- Source material
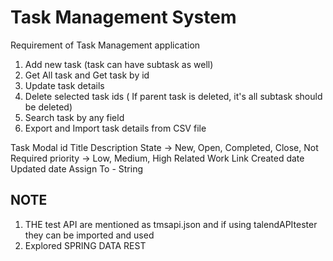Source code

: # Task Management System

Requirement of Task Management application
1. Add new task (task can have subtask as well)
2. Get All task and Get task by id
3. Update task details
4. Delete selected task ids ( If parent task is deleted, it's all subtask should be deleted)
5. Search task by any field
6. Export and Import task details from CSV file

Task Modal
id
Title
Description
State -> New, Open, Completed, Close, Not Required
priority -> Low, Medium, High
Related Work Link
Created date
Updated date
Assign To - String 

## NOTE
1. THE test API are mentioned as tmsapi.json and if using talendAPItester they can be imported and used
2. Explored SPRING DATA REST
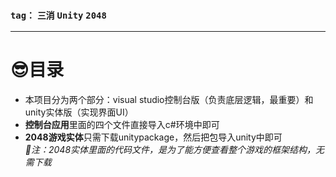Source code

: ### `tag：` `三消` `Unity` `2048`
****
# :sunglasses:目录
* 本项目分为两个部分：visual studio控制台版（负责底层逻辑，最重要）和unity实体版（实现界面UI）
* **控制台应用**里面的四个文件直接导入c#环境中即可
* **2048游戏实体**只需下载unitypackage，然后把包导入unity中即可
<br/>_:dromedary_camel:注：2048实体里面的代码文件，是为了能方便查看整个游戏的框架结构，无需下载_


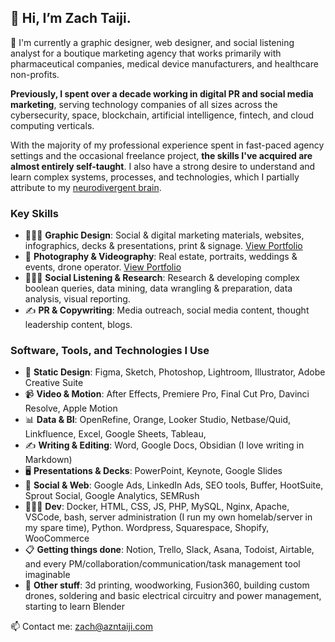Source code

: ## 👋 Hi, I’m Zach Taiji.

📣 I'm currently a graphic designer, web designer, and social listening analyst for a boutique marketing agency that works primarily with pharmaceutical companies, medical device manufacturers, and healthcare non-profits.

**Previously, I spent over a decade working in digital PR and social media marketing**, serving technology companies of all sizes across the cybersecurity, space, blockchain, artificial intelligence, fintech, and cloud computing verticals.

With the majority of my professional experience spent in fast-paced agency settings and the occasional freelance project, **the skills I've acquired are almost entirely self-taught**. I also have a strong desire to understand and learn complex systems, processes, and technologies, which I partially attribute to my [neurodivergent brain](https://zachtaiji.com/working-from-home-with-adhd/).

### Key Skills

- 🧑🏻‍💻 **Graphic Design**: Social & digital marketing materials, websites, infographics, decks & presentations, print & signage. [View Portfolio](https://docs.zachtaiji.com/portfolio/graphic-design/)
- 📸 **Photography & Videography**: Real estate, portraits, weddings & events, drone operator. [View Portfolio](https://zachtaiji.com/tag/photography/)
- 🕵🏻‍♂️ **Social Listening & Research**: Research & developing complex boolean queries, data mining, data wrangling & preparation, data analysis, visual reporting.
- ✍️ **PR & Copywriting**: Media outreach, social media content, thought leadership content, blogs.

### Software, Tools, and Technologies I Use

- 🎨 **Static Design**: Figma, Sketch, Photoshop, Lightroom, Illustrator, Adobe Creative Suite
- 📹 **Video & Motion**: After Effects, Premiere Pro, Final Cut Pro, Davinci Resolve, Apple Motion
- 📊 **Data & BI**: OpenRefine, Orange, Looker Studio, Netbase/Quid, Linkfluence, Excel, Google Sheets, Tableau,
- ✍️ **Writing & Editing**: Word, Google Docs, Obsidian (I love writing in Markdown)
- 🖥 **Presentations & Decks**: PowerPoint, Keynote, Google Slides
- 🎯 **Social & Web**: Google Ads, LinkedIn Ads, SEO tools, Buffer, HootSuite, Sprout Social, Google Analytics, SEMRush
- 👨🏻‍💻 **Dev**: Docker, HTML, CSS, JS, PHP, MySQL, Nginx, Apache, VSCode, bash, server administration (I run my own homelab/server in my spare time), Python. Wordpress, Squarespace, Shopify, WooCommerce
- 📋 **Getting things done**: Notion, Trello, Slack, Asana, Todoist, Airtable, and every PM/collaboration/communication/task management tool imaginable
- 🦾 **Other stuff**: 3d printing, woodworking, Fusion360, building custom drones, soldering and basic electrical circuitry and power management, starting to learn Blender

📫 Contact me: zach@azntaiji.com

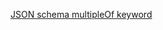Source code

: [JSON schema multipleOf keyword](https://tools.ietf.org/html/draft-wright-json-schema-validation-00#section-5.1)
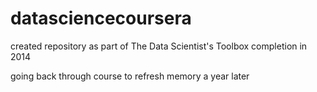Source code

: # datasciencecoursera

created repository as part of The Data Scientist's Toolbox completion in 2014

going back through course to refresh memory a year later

--

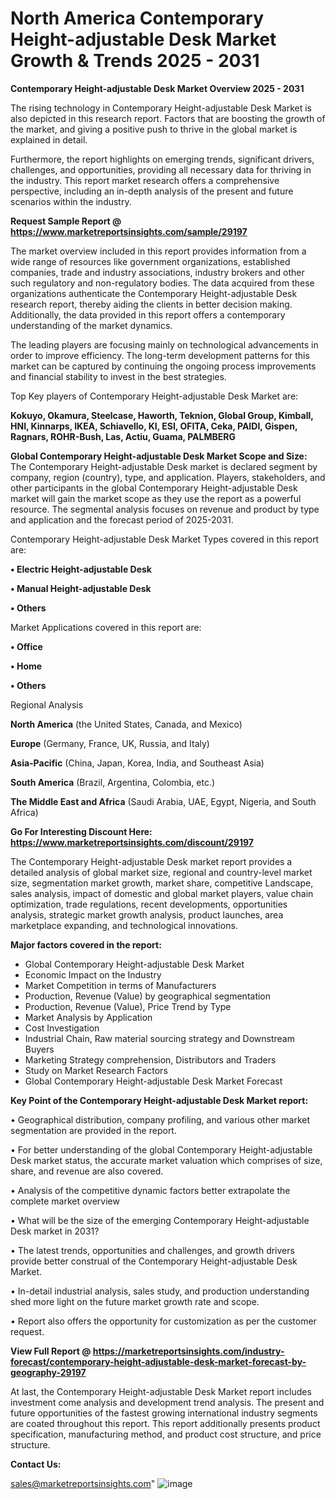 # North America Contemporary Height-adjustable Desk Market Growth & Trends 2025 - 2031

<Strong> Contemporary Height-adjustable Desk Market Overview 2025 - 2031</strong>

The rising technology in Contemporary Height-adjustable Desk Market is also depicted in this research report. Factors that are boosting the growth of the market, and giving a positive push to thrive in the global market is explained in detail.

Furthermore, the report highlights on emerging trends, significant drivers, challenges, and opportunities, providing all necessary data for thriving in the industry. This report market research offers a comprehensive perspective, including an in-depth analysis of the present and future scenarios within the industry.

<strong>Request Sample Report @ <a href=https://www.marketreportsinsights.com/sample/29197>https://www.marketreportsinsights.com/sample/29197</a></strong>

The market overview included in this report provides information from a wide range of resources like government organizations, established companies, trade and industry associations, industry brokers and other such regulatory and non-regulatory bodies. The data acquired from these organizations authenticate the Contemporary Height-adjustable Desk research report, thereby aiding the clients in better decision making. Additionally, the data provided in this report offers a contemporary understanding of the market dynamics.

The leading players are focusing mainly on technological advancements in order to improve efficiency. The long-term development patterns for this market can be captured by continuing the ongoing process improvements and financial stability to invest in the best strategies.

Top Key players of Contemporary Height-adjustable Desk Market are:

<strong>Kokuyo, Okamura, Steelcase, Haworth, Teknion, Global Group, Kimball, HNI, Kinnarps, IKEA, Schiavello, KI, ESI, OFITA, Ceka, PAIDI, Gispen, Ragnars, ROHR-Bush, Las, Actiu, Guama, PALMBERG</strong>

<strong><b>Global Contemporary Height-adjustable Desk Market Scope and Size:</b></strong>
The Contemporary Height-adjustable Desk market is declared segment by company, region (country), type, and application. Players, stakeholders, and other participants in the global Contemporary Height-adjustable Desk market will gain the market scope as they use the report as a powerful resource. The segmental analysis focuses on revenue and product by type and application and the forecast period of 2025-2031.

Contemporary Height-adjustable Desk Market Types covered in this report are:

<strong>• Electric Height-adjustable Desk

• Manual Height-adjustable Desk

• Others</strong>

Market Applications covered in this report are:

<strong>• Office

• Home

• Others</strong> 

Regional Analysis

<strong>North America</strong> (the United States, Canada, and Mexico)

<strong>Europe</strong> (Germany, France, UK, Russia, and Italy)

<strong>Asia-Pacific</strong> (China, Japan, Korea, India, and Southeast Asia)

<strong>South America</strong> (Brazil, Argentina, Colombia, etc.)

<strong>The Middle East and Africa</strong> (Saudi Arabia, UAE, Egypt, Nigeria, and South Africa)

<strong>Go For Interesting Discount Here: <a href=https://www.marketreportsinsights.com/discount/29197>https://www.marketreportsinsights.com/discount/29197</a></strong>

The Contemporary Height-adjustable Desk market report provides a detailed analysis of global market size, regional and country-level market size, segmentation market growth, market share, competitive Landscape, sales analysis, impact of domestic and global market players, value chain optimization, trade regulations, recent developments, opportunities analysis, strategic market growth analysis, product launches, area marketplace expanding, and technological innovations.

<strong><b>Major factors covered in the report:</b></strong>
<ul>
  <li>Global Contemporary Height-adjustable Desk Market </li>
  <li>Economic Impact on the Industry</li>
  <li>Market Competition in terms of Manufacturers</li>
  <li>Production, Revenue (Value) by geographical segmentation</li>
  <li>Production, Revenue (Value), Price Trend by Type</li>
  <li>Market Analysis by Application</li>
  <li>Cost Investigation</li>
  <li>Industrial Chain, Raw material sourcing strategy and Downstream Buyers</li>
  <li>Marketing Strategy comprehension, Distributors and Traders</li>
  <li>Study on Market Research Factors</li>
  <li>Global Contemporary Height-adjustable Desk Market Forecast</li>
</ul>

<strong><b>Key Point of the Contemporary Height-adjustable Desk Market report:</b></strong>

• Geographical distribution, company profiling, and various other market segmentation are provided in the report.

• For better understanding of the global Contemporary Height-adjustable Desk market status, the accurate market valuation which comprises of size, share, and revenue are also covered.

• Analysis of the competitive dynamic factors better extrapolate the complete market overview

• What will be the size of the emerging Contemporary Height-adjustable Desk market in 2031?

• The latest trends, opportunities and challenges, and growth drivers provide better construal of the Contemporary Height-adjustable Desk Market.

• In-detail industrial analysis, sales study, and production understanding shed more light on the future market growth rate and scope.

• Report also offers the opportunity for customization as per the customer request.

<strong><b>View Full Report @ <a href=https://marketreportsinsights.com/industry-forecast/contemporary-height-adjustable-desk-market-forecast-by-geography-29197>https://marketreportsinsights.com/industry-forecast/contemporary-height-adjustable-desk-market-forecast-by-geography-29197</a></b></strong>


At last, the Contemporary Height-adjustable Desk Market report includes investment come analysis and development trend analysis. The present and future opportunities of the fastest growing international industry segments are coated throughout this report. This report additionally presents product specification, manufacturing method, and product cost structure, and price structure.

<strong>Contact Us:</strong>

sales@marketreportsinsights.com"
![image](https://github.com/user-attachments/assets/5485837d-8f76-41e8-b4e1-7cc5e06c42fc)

- The task
All that is wanted is a faithful reproduction of the line above with "- 🕵🏻‍♂️ **Social Listening", the line with "Adobe Creative Suite", and every line in between.

- Response
- 🕵🏻‍♂️ **Social Listening & Research**: Research & developing complex boolean queries, data mining, data wrangling & preparation, data analysis, visual reporting.
- ✍️ **PR & Copywriting**: Media outreach, social media content, thought leadership content, blogs.

### Software, Tools, and Technologies I Use

- 🎨 **Static Design**: Figma, Sketch, Photoshop, Lightroom, Illustrator, Adobe Creative Suite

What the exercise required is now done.